» **Assignment**
Needed from the entries below: every line that holds the word "used".
*** The records Section Begins ***
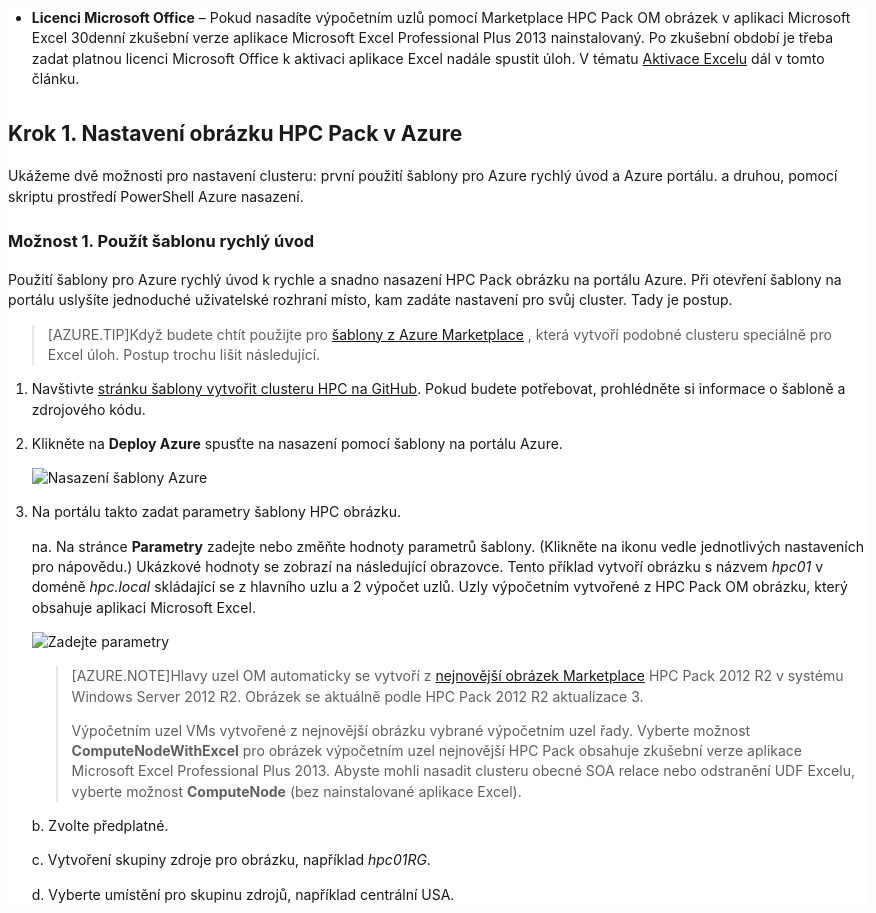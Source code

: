 *   **Licenci Microsoft Office** – Pokud nasadíte výpočetním uzlů pomocí Marketplace HPC Pack OM obrázek v aplikaci Microsoft Excel 30denní zkušební verze aplikace Microsoft Excel Professional Plus 2013 nainstalovaný. Po zkušební období je třeba zadat platnou licenci Microsoft Office k aktivaci aplikace Excel nadále spustit úloh. V tématu [Aktivace Excelu](#excel-activation) dál v tomto článku. 


## <a name="step-1-set-up-an-hpc-pack-cluster-in-azure"></a>Krok 1. Nastavení obrázku HPC Pack v Azure

Ukážeme dvě možnosti pro nastavení clusteru: první použití šablony pro Azure rychlý úvod a Azure portálu. a druhou, pomocí skriptu prostředí PowerShell Azure nasazení.


### <a name="option-1-use-a-quickstart-template"></a>Možnost 1. Použít šablonu rychlý úvod
Použití šablony pro Azure rychlý úvod k rychle a snadno nasazení HPC Pack obrázku na portálu Azure. Při otevření šablony na portálu uslyšíte jednoduché uživatelské rozhraní místo, kam zadáte nastavení pro svůj cluster. Tady je postup. 

>[AZURE.TIP]Když budete chtít použijte pro [šablony z Azure Marketplace](https://portal.azure.com/?feature.relex=*%2CHubsExtension#create/microsofthpc.newclusterexcelcn) , která vytvoří podobné clusteru speciálně pro Excel úloh. Postup trochu lišit následující.

1.  Navštivte [stránku šablony vytvořit clusteru HPC na GitHub](https://github.com/Azure/azure-quickstart-templates/tree/master/create-hpc-cluster). Pokud budete potřebovat, prohlédněte si informace o šabloně a zdrojového kódu.

2.  Klikněte na **Deploy Azure** spusťte na nasazení pomocí šablony na portálu Azure.

    ![Nasazení šablony Azure][github]

3.  Na portálu takto zadat parametry šablony HPC obrázku.

    na. Na stránce **Parametry** zadejte nebo změňte hodnoty parametrů šablony. (Klikněte na ikonu vedle jednotlivých nastaveních pro nápovědu.) Ukázkové hodnoty se zobrazí na následující obrazovce. Tento příklad vytvoří obrázku s názvem *hpc01* v doméně *hpc.local* skládající se z hlavního uzlu a 2 výpočet uzlů. Uzly výpočetním vytvořené z HPC Pack OM obrázku, který obsahuje aplikaci Microsoft Excel.

    ![Zadejte parametry][parameters]

    >[AZURE.NOTE]Hlavy uzel OM automaticky se vytvoří z [nejnovější obrázek Marketplace](https://azure.microsoft.com/marketplace/partners/microsoft/hpcpack2012r2onwindowsserver2012r2/) HPC Pack 2012 R2 v systému Windows Server 2012 R2. Obrázek se aktuálně podle HPC Pack 2012 R2 aktualizace 3.
    >
    >Výpočetním uzel VMs vytvořené z nejnovější obrázku vybrané výpočetním uzel řady. Vyberte možnost **ComputeNodeWithExcel** pro obrázek výpočetním uzel nejnovější HPC Pack obsahuje zkušební verze aplikace Microsoft Excel Professional Plus 2013. Abyste mohli nasadit clusteru obecné SOA relace nebo odstranění UDF Excelu, vyberte možnost **ComputeNode** (bez nainstalované aplikace Excel).

    b. Zvolte předplatné.

    c. Vytvoření skupiny zdroje pro obrázku, například *hpc01RG*.

    d. Vyberte umístění pro skupinu zdrojů, například centrální USA.


[scenario]: ./media/virtual-machines-windows-excel-cluster-hpcpack/scenario.png
[github]: ./media/virtual-machines-windows-excel-cluster-hpcpack/github.png
[template]: ./media/virtual-machines-windows-excel-cluster-hpcpack/template.png
[parameters]: ./media/virtual-machines-windows-excel-cluster-hpcpack/parameters.png
[create]: ./media/virtual-machines-windows-excel-cluster-hpcpack/create.png
[connect]: ./media/virtual-machines-windows-excel-cluster-hpcpack/connect.png
[cert]: ./media/virtual-machines-windows-excel-cluster-hpcpack/cert.png
[addin]: ./media/virtual-machines-windows-excel-cluster-hpcpack/addin.png
[macro]: ./media/virtual-machines-windows-excel-cluster-hpcpack/macro.png
[options]: ./media/virtual-machines-windows-excel-cluster-hpcpack/options.png
[run]: ./media/virtual-machines-windows-excel-cluster-hpcpack/run.png
[endpoint]: ./media/virtual-machines-windows-excel-cluster-hpcpack/endpoint.png
[udf]: ./media/virtual-machines-windows-excel-cluster-hpcpack/udf.png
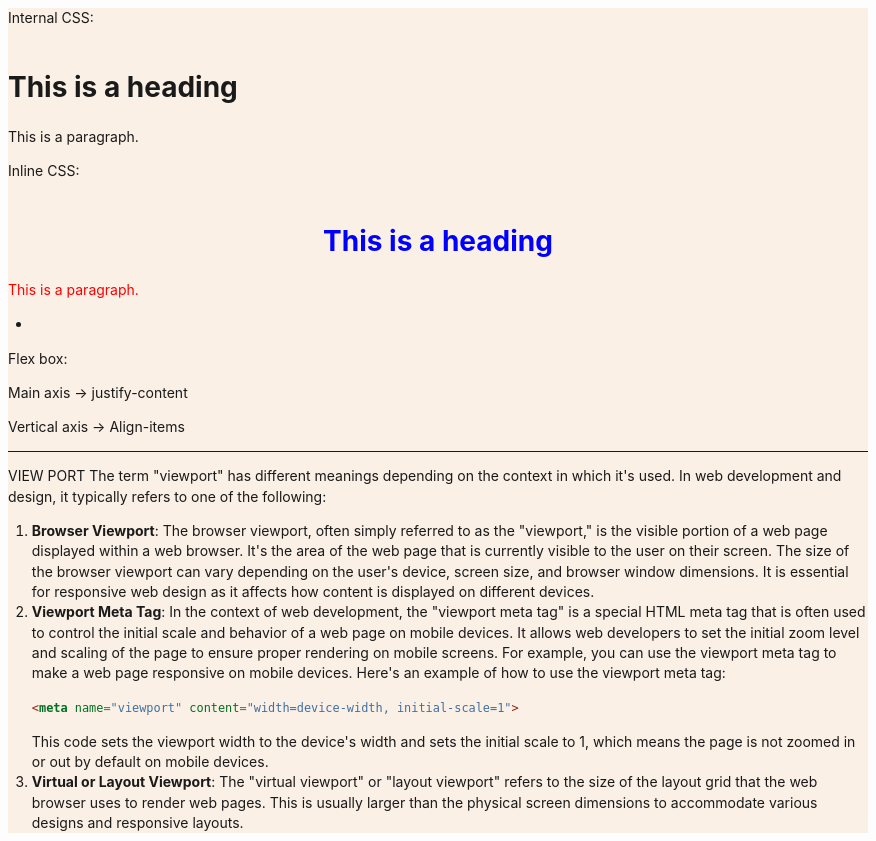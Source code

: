  

Internal CSS: 

<!DOCTYPE html> 
<html> 
<head> 
<style> 
body { 
  background-color: linen; 
} 
 
h1 { 
  color: maroon; 
  margin-left: 40px; 
} 
</style> 
</head> 
<body> 
 
<h1>This is a heading</h1> 
<p>This is a paragraph.</p> 
 
</body> 
</html> 

 
Inline CSS: 

<!DOCTYPE html> 
<html> 
<body> 
 
<h1 style="color:blue;text-align:center;">This is a heading</h1> 
<p style="color:red;">This is a paragraph.</p> 
 
</body> 
</html> 

- 

Flex box:  

Main axis -> justify-content 

Vertical axis -> Align-items 


-------------------
VIEW PORT
The term "viewport" has different meanings depending on the context in which it's used. In web development and design, it typically refers to one of the following:
1. **Browser Viewport**: The browser viewport, often simply referred to as the "viewport," is the visible portion of a web page displayed within a web browser. It's the area of the web page that is currently visible to the user on their screen. The size of the browser viewport can vary depending on the user's device, screen size, and browser window dimensions. It is essential for responsive web design as it affects how content is displayed on different devices.
2. **Viewport Meta Tag**: In the context of web development, the "viewport meta tag" is a special HTML meta tag that is often used to control the initial scale and behavior of a web page on mobile devices. It allows web developers to set the initial zoom level and scaling of the page to ensure proper rendering on mobile screens. For example, you can use the viewport meta tag to make a web page responsive on mobile devices.
   Here's an example of how to use the viewport meta tag:
   ```html
   <meta name="viewport" content="width=device-width, initial-scale=1">
   ```
   This code sets the viewport width to the device's width and sets the initial scale to 1, which means the page is not zoomed in or out by default on mobile devices.
3. **Virtual or Layout Viewport**: The "virtual viewport" or "layout viewport" refers to the size of the layout grid that the web browser uses to render web pages. This is usually larger than the physical screen dimensions to accommodate various designs and responsive layouts.
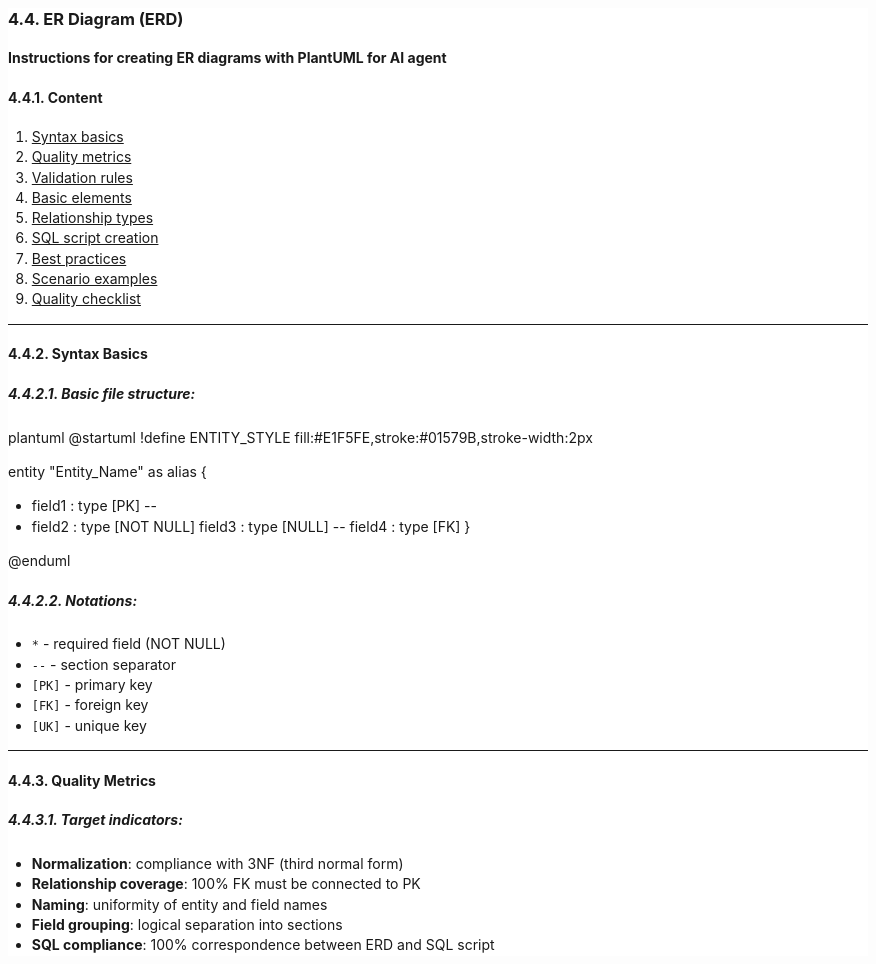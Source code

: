 


### 4.4. ER Diagram (ERD)
**Instructions for creating ER diagrams with PlantUML for AI agent**

#### 4.4.1. Content
1. [Syntax basics](#syntax-basics)
2. [Quality metrics](#quality-metrics)
3. [Validation rules](#validation-rules)
4. [Basic elements](#basic-elements)
5. [Relationship types](#relationship-types)
6. [SQL script creation](#sql-script-creation)
7. [Best practices](#best-practices)
8. [Scenario examples](#scenario-examples)
9. [Quality checklist](#quality-checklist)

---

#### 4.4.2. Syntax Basics

##### 4.4.2.1. Basic file structure:
plantuml
@startuml
!define ENTITY_STYLE fill:#E1F5FE,stroke:#01579B,stroke-width:2px

entity "Entity_Name" as alias {
  * field1 : type [PK]
  --
  * field2 : type [NOT NULL]
  field3 : type [NULL]
  --
  field4 : type [FK]
}

@enduml


##### 4.4.2.2. Notations:
- `*` - required field (NOT NULL)
- `--` - section separator  
- `[PK]` - primary key
- `[FK]` - foreign key
- `[UK]` - unique key

---

#### 4.4.3. Quality Metrics

##### 4.4.3.1. Target indicators:
- **Normalization**: compliance with 3NF (third normal form)
- **Relationship coverage**: 100% FK must be connected to PK
- **Naming**: uniformity of entity and field names
- **Field grouping**: logical separation into sections
- **SQL compliance**: 100% correspondence between ERD and SQL script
*** The records Section Ends ***
» **Response area**
The term "viewport" has different meanings depending on the context in which it's used. In web development and design, it typically refers to one of the following:
2. **Viewport Meta Tag**: In the context of web development, the "viewport meta tag" is a special HTML meta tag that is often used to control the initial scale and behavior of a web page on mobile devices. It allows web developers to set the initial zoom level and scaling of the page to ensure proper rendering on mobile screens. For example, you can use the viewport meta tag to make a web page responsive on mobile devices.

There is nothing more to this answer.